BEGIN Listed records

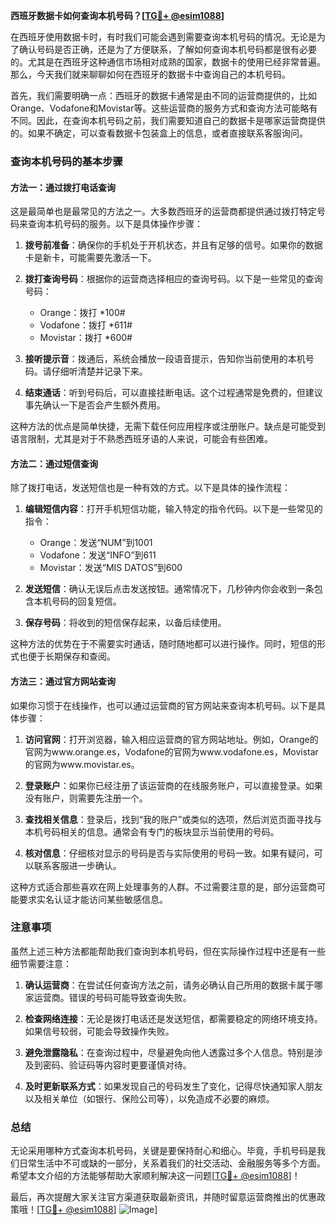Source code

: **西班牙数据卡如何查询本机号码？[[TG💪+ @esim1088](https://t.me/s/esim1088)]**

在西班牙使用数据卡时，有时我们可能会遇到需要查询本机号码的情况。无论是为了确认号码是否正确，还是为了方便联系，了解如何查询本机号码都是很有必要的。尤其是在西班牙这种通信市场相对成熟的国家，数据卡的使用已经非常普遍。那么，今天我们就来聊聊如何在西班牙的数据卡中查询自己的本机号码。

首先，我们需要明确一点：西班牙的数据卡通常是由不同的运营商提供的，比如Orange、Vodafone和Movistar等。这些运营商的服务方式和查询方法可能略有不同。因此，在查询本机号码之前，我们需要知道自己的数据卡是哪家运营商提供的。如果不确定，可以查看数据卡包装盒上的信息，或者直接联系客服询问。

### 查询本机号码的基本步骤

#### 方法一：通过拨打电话查询
这是最简单也是最常见的方法之一。大多数西班牙的运营商都提供通过拨打特定号码来查询本机号码的服务。以下是具体操作步骤：

1. **拨号前准备**：确保你的手机处于开机状态，并且有足够的信号。如果你的数据卡是新卡，可能需要先激活一下。
   
2. **拨打查询号码**：根据你的运营商选择相应的查询号码。以下是一些常见的查询号码：
   - Orange：拨打 *100#
   - Vodafone：拨打 *611#
   - Movistar：拨打 *600#

3. **接听提示音**：拨通后，系统会播放一段语音提示，告知你当前使用的本机号码。请仔细听清楚并记录下来。

4. **结束通话**：听到号码后，可以直接挂断电话。这个过程通常是免费的，但建议事先确认一下是否会产生额外费用。

这种方法的优点是简单快捷，无需下载任何应用程序或注册账户。缺点是可能受到语言限制，尤其是对于不熟悉西班牙语的人来说，可能会有些困难。

#### 方法二：通过短信查询
除了拨打电话，发送短信也是一种有效的方式。以下是具体的操作流程：

1. **编辑短信内容**：打开手机短信功能，输入特定的指令代码。以下是一些常见的指令：
   - Orange：发送“NUM”到1001
   - Vodafone：发送“INFO”到611
   - Movistar：发送“MIS DATOS”到600

2. **发送短信**：确认无误后点击发送按钮。通常情况下，几秒钟内你会收到一条包含本机号码的回复短信。

3. **保存号码**：将收到的短信保存起来，以备后续使用。

这种方法的优势在于不需要实时通话，随时随地都可以进行操作。同时，短信的形式也便于长期保存和查阅。

#### 方法三：通过官方网站查询
如果你习惯于在线操作，也可以通过运营商的官方网站来查询本机号码。以下是具体步骤：

1. **访问官网**：打开浏览器，输入相应运营商的官方网站地址。例如，Orange的官网为www.orange.es，Vodafone的官网为www.vodafone.es，Movistar的官网为www.movistar.es。

2. **登录账户**：如果你已经注册了该运营商的在线服务账户，可以直接登录。如果没有账户，则需要先注册一个。

3. **查找相关信息**：登录后，找到“我的账户”或类似的选项，然后浏览页面寻找与本机号码相关的信息。通常会有专门的板块显示当前使用的号码。

4. **核对信息**：仔细核对显示的号码是否与实际使用的号码一致。如果有疑问，可以联系客服进一步确认。

这种方式适合那些喜欢在网上处理事务的人群。不过需要注意的是，部分运营商可能要求实名认证才能访问某些敏感信息。

### 注意事项

虽然上述三种方法都能帮助我们查询到本机号码，但在实际操作过程中还是有一些细节需要注意：

1. **确认运营商**：在尝试任何查询方法之前，请务必确认自己所用的数据卡属于哪家运营商。错误的号码可能导致查询失败。

2. **检查网络连接**：无论是拨打电话还是发送短信，都需要稳定的网络环境支持。如果信号较弱，可能会导致操作失败。

3. **避免泄露隐私**：在查询过程中，尽量避免向他人透露过多个人信息。特别是涉及到密码、验证码等内容时更要谨慎对待。

4. **及时更新联系方式**：如果发现自己的号码发生了变化，记得尽快通知家人朋友以及相关单位（如银行、保险公司等），以免造成不必要的麻烦。

### 总结

无论采用哪种方式查询本机号码，关键是要保持耐心和细心。毕竟，手机号码是我们日常生活中不可或缺的一部分，关系着我们的社交活动、金融服务等多个方面。希望本文介绍的方法能够帮助大家顺利解决这一问题[[TG💪+ @esim1088](https://t.me/s/esim1088)]！

最后，再次提醒大家关注官方渠道获取最新资讯，并随时留意运营商推出的优惠政策哦！[[TG💪+ @esim1088](https://t.me/s/esim1088)] ![Image](https://i.postimg.cc/4NQfJmqS/Snipaste-2025-05-13-00-14-12.png)]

END Listed records

How many lines in the data contain "https"? Answer with the number alone.

**Response to the task**: 3